/hyperstate

Opinionated library for managing hyperparameters and mutable state of machine learning training systems.

Primary LanguagePythonApache License 2.0Apache-2.0

HyperState

PyPI

Opinionated library for managing hyperparameter configs and mutable program state of machine learning training systems.

Key Features:

  • (De)serialize nested Python dataclasses as Rusty Object Notation
  • Override any config value from the command line
  • Automatic checkpointing and restoration of full program state
  • Checkpoints are (partially) human readable and can be modified in a text editor
  • Powerful tools for versioning and schema evolution that can detect breaking changes and make it easy to restructure your program while remaining backwards compatible with old checkpoints
  • Large binary objects in checkpoints can be loaded lazily only when accessed
  • DSL for hyperparameter schedules
  • (planned) Edit hyperparameters of running experiments on the fly without restarts
  • (planned) Usable without fermented vegetables

Quick start guide

All you need to use HyperState is a (nested) dataclass for your hyperparameters:

from dataclasses import dataclass


@dataclass
class OptimizerConfig:
    lr: float = 0.003
    batch_size: int = 512


@dataclass
class NetConfig:
    hidden_size: int = 128
    num_layers: int = 2


@dataclass
class Config:
    optimizer: OptimizerConfig
    net: NetConfig
    steps: int = 100

The hyperstate.load function can load values from a config file and/or apply specific overrides from the command line.

import argparse
import hyperstate

if __name__ == "__main__":
    parser = argparse.ArgumentParser()
    parser.add_argument("--config", type=str, default=None, help="Path to config file")
    parser.add_argument("--hps", nargs="+", help="Override hyperparameter value")
    args = parser.parse_args()
    config = hyperstate.load(Config, path=args.config, overrides=args.hps)
    print(config)
$ python main.py --hps net.num_layers=96 steps=50
Config(optimizer=OptimizerConfig(lr=0.003, batch_size=512), net=NetConfig(hidden_size=128, num_layers=96), steps=50)
$ cat config.ron
Config(
    optimizer: (
        lr: 0.05,
        batch_size: 4096,
    ),
)
$ python main.py --config=config.ron
Config(optimizer=OptimizerConfig(lr=0.05, batch_size=4096), net=NetConfig(hidden_size=128, num_layers=2), steps=100)

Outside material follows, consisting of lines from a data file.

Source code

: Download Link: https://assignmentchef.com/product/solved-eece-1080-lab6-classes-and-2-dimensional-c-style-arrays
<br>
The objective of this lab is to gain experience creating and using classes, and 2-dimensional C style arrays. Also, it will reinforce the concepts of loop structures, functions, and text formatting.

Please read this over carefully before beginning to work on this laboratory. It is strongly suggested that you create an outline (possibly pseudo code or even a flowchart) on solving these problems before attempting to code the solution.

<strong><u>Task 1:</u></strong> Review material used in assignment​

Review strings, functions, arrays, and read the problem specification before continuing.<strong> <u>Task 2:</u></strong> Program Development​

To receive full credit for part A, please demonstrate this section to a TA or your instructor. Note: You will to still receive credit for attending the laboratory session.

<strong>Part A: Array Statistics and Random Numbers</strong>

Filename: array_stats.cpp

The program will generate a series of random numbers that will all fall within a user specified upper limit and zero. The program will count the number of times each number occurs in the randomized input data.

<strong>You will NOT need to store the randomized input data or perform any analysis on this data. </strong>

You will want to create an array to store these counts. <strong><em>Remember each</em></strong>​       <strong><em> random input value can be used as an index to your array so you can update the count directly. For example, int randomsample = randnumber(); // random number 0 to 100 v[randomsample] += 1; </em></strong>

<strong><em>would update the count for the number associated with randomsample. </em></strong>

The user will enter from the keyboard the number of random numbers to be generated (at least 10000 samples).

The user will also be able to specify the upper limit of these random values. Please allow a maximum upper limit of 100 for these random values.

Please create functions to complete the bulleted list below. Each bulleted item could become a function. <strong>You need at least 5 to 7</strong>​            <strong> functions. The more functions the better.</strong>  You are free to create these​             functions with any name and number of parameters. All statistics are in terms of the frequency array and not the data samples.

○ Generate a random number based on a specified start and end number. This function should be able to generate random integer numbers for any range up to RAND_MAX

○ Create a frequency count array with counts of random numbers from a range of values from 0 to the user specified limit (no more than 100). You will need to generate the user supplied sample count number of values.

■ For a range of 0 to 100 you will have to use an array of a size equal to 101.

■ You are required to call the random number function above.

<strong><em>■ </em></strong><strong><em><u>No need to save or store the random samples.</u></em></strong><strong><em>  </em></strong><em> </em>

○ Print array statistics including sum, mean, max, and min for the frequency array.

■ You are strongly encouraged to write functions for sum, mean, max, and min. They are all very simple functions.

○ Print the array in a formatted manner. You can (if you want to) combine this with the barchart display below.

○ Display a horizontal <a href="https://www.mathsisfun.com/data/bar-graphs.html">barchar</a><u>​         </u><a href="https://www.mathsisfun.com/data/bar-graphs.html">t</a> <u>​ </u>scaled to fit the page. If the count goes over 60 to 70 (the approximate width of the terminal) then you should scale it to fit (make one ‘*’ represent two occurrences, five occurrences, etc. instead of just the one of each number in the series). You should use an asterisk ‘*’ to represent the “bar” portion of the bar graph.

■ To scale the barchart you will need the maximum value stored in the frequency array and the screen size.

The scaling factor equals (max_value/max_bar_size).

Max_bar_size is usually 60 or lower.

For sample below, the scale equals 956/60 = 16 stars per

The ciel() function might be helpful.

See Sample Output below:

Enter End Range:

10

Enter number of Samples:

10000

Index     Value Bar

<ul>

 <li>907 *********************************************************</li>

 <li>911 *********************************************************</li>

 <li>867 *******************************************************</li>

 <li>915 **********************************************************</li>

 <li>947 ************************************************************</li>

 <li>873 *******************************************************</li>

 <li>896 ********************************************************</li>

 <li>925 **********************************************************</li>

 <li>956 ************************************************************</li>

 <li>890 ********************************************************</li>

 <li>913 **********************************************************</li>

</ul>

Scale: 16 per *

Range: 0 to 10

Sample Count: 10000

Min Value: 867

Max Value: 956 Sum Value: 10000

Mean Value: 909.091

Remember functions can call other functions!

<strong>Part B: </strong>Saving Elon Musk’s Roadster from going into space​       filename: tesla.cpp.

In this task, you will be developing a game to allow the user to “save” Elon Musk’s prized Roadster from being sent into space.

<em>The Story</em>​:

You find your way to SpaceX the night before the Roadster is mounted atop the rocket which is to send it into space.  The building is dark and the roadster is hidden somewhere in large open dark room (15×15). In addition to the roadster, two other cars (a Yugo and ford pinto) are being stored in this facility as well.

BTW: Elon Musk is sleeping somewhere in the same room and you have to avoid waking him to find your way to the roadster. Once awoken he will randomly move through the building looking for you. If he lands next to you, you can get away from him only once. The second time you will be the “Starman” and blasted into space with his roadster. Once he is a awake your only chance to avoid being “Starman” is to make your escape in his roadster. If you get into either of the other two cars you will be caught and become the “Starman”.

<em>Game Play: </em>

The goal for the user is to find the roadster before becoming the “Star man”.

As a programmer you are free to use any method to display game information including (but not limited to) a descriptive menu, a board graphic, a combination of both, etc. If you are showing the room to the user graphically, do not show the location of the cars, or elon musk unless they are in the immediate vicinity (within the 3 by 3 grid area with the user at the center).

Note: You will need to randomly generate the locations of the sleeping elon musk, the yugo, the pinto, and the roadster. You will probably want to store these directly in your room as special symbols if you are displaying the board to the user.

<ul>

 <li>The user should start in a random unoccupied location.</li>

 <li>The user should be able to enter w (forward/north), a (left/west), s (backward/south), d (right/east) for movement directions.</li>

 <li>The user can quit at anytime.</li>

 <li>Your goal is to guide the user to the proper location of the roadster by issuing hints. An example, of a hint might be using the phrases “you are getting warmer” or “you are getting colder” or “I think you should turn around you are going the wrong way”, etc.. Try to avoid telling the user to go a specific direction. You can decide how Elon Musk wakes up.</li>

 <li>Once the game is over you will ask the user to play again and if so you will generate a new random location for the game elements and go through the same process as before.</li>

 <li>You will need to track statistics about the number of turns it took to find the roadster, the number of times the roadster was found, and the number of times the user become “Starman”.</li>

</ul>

The full code for this example can be found in examples/basic-config.

Learn more about:

Configs

HyperState supports a strictly typed subset of Python objects:

  • dataclasses
  • containers: Dict, List, Tuple, Optional
  • primitives: int, float, str, Enum
  • objects with custom serialization logic: hyperstate.Serializable

Use hyperstate.dump to serialize configs. The second argument to dump is a path to a file, and can be omitted to return the serialized config as a string instead of saving it to a file:

>>> print(hyperstate.dump(Config(lr=0.1, batch_size=256))
Config(
    lr: 0.1,
    batch_size: 256,
)

Use hyperstate.load to deserialize configs. The load method takes the type of the config as the first argugment, and allows you to optionally specify the path to a config file and/or a List[str] of overrides:

@dataclass
class OptimizerConfig:
    lr: float
    batch_size: int

@dataclass
class Config:
    optimzer: OptimizerConfig
    steps: int


config = hyperstate.load(Config, path="config.ron", overrides=["optimizer.lr=0.1", "steps=100"])

Versioning

Versioning allows you to modify your Config class while still remaining compatible with checkpoints recorded at previous version. To benefit from versionining, your config must inherit hyperstate.Versioned and implement its version function:

@dataclass
class Config(hyperstate.Versioned):
    lr: float
    batch_size: int
    
    @classmethod
    def version(clz) -> int:
        return 0

When serializing the config, hyperstate will now record an additional version field with the value of the current version. Any snapshots that contain configs without a version field are assumed to have a version of 0.

RewriteRule

Now suppose you modify your Config class, e.g. by renaming the lr field to learning_rate. To still be able to load old configs that are using lr instead of learning_rate, you increase the version to 1 and add an entry to the dictionary returned by upgrade_rules that tells HyperState to change lr to learning_rate when upgrading configs from version 0.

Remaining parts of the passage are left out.